• _WHAT NEEDS TO BE DONE_: Among the lines below, take the one holding "If you have issues", the one holding "for further information.", and all lines between them. Set them down exactly.

*** PROVIDED ENTRIES Section Begins ***

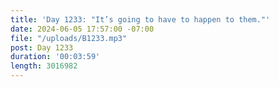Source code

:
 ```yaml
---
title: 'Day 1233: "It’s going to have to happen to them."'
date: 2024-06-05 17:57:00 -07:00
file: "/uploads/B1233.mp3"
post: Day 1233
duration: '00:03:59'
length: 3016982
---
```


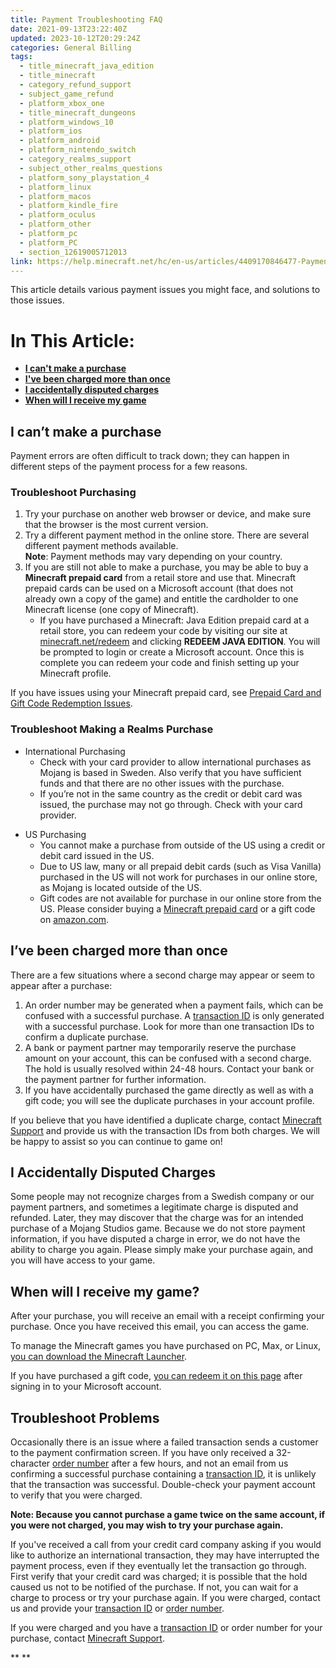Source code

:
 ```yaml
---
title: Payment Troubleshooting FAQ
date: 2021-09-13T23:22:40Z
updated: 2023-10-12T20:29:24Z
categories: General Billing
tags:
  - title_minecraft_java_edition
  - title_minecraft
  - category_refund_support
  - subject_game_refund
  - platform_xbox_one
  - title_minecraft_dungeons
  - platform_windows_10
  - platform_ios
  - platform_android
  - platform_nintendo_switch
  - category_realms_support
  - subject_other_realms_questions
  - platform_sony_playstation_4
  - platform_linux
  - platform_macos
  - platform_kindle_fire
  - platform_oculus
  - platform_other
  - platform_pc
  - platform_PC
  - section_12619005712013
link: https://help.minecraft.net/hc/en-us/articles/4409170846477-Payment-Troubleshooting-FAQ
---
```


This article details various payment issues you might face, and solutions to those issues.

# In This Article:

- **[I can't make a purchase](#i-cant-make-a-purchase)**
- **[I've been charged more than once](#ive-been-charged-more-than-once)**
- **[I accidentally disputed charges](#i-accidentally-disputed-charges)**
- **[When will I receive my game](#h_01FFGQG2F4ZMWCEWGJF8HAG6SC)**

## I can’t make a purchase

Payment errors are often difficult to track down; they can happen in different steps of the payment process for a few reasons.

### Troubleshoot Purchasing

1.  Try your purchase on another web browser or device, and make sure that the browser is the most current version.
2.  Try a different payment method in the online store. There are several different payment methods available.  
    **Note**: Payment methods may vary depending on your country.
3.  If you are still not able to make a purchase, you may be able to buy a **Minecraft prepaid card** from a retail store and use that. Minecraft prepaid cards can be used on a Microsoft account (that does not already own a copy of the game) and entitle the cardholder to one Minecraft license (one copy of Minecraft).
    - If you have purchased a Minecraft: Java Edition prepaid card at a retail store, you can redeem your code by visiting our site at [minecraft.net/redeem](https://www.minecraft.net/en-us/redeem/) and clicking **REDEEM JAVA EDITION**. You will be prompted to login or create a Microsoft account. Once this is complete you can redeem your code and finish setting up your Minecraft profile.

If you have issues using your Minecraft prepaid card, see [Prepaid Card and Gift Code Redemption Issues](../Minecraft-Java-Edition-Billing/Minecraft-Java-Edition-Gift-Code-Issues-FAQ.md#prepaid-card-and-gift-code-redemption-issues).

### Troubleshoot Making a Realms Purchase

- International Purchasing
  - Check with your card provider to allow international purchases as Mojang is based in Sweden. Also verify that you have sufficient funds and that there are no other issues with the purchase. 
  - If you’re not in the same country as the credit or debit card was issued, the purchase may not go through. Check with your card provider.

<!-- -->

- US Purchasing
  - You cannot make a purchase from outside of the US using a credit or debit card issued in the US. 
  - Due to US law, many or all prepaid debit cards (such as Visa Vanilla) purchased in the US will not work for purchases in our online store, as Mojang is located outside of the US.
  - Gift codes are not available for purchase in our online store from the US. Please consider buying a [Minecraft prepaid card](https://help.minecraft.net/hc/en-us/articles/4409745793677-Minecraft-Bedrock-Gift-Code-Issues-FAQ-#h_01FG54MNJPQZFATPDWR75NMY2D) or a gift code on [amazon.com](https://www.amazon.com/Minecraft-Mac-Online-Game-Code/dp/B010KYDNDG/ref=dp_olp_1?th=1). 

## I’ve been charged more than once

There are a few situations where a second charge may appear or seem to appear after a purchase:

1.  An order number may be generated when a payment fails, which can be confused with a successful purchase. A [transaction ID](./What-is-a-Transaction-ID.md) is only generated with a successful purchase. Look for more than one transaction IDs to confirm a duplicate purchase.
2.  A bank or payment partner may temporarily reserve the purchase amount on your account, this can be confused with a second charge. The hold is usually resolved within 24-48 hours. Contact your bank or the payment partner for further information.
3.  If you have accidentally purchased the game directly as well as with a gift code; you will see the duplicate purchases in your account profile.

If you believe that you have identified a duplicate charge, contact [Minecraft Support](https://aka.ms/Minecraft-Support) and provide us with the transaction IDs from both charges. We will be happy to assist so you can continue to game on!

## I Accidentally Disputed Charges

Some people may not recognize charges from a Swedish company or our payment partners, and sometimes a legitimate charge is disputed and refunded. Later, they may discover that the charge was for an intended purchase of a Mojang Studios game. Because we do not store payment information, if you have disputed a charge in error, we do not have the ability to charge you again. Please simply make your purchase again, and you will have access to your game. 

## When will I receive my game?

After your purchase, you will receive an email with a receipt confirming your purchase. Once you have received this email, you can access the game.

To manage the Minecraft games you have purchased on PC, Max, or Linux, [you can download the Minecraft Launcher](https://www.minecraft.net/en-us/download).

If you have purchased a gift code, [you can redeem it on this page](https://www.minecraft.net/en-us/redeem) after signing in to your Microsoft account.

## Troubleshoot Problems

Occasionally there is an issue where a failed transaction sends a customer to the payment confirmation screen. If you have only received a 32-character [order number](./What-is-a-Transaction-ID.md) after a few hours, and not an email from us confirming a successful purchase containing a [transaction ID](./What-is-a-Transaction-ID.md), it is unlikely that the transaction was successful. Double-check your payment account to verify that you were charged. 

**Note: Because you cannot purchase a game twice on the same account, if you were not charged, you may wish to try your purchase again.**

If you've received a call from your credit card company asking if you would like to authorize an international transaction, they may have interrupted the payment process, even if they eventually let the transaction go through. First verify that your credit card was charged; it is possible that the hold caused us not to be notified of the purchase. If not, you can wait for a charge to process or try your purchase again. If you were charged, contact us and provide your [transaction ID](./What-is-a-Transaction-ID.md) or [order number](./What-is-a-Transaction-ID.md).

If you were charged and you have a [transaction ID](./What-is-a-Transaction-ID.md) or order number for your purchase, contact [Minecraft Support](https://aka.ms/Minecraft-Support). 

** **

*** PROVIDED ENTRIES Section Ends ***
*** PROVIDED ENTRIES Section Begins ***

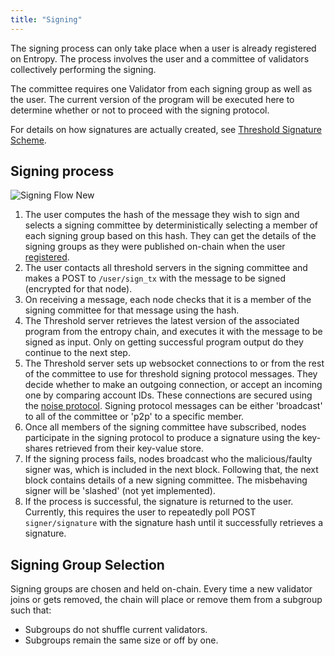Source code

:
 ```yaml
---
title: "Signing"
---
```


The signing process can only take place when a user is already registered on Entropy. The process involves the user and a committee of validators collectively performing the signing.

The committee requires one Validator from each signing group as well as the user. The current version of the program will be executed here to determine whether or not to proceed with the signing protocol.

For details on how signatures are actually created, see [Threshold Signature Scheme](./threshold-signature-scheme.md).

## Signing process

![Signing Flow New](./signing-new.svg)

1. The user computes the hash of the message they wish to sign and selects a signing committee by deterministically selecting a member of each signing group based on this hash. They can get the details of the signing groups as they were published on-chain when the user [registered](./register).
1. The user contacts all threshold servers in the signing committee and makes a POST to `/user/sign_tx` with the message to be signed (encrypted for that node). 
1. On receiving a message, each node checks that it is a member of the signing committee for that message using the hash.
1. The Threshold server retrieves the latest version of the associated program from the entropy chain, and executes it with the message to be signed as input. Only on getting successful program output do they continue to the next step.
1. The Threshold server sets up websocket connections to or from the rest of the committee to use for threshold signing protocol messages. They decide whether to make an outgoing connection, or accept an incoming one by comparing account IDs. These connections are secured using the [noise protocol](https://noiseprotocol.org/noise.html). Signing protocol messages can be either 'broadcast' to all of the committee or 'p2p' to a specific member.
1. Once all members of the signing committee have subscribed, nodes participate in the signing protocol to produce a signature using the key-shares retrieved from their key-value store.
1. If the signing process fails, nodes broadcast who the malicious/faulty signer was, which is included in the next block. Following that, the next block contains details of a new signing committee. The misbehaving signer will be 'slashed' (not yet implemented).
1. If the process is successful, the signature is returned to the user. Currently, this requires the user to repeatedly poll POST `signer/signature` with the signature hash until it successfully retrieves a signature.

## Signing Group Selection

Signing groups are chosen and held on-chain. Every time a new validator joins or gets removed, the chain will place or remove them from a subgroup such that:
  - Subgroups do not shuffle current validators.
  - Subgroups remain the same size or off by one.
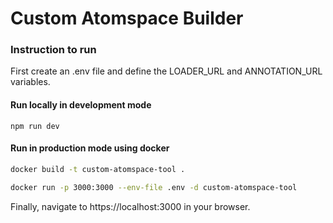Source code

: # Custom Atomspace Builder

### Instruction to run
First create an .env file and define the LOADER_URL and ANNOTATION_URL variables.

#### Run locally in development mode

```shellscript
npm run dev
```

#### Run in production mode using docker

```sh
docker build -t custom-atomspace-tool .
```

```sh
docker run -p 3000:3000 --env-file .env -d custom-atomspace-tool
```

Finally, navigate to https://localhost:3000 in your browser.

*** PROVIDED ENTRIES Section Ends ***
*** PROVIDED ENTRIES Section Begins ***

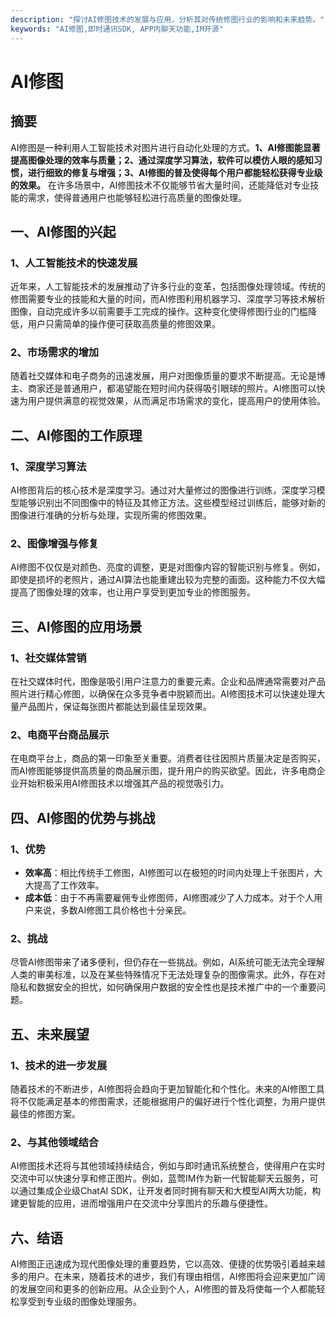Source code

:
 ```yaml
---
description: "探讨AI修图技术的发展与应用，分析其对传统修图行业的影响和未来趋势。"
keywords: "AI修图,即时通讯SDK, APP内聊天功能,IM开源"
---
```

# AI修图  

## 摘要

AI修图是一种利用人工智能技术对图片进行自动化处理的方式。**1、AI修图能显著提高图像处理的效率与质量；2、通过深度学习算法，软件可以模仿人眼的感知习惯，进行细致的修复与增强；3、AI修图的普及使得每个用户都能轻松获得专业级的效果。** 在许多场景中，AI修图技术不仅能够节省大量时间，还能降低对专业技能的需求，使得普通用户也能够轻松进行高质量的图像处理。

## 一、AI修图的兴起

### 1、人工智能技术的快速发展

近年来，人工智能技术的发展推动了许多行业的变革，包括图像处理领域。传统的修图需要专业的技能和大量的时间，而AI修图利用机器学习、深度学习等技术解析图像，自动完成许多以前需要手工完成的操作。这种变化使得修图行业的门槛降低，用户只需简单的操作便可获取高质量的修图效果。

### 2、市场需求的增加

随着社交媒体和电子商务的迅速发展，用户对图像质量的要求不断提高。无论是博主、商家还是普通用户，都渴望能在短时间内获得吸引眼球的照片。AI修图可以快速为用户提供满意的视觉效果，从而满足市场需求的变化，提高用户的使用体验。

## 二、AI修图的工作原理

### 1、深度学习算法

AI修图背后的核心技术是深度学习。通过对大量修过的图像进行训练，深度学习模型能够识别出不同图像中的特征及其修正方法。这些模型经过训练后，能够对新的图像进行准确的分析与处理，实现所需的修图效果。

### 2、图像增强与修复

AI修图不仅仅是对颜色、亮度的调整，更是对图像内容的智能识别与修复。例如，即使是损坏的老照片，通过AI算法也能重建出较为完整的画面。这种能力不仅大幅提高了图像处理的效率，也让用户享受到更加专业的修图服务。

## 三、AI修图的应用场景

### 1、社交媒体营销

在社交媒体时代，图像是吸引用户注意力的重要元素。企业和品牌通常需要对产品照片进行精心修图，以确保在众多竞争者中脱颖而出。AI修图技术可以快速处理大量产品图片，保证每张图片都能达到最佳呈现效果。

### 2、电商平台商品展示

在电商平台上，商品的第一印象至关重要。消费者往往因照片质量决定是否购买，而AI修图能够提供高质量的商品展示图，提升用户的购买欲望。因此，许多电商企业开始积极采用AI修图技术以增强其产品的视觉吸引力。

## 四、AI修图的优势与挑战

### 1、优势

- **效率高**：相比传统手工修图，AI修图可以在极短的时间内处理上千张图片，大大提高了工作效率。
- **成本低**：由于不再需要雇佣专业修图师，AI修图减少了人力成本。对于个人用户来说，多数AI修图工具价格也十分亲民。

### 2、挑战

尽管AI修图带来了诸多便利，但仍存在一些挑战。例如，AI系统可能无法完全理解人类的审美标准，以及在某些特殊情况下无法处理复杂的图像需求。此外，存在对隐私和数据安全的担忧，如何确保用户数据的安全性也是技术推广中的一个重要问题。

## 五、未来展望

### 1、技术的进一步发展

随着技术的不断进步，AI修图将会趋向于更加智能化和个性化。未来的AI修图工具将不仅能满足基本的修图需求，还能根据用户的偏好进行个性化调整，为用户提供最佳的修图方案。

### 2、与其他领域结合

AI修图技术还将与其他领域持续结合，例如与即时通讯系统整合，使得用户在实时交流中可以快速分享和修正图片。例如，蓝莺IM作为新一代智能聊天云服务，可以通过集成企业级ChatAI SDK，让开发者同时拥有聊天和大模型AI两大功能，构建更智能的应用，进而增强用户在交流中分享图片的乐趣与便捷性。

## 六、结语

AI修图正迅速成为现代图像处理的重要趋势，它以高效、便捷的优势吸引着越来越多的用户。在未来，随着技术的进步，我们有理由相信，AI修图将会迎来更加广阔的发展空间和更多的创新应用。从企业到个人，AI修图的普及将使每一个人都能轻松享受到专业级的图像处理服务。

*** PROVIDED ENTRIES Section Ends ***

• _WRITTEN SOLUTION_:
If you have issues using your Minecraft prepaid card, see [Prepaid Card and Gift Code Redemption Issues](../Minecraft-Java-Edition-Billing/Minecraft-Java-Edition-Gift-Code-Issues-FAQ.md#prepaid-card-and-gift-code-redemption-issues).

### Troubleshoot Making a Realms Purchase

- International Purchasing
  - Check with your card provider to allow international purchases as Mojang is based in Sweden. Also verify that you have sufficient funds and that there are no other issues with the purchase. 
  - If you’re not in the same country as the credit or debit card was issued, the purchase may not go through. Check with your card provider.

<!-- -->

- US Purchasing
  - You cannot make a purchase from outside of the US using a credit or debit card issued in the US. 
  - Due to US law, many or all prepaid debit cards (such as Visa Vanilla) purchased in the US will not work for purchases in our online store, as Mojang is located outside of the US.
  - Gift codes are not available for purchase in our online store from the US. Please consider buying a [Minecraft prepaid card](https://help.minecraft.net/hc/en-us/articles/4409745793677-Minecraft-Bedrock-Gift-Code-Issues-FAQ-#h_01FG54MNJPQZFATPDWR75NMY2D) or a gift code on [amazon.com](https://www.amazon.com/Minecraft-Mac-Online-Game-Code/dp/B010KYDNDG/ref=dp_olp_1?th=1). 

## I’ve been charged more than once

There are a few situations where a second charge may appear or seem to appear after a purchase:

1.  An order number may be generated when a payment fails, which can be confused with a successful purchase. A [transaction ID](./What-is-a-Transaction-ID.md) is only generated with a successful purchase. Look for more than one transaction IDs to confirm a duplicate purchase.
2.  A bank or payment partner may temporarily reserve the purchase amount on your account, this can be confused with a second charge. The hold is usually resolved within 24-48 hours. Contact your bank or the payment partner for further information.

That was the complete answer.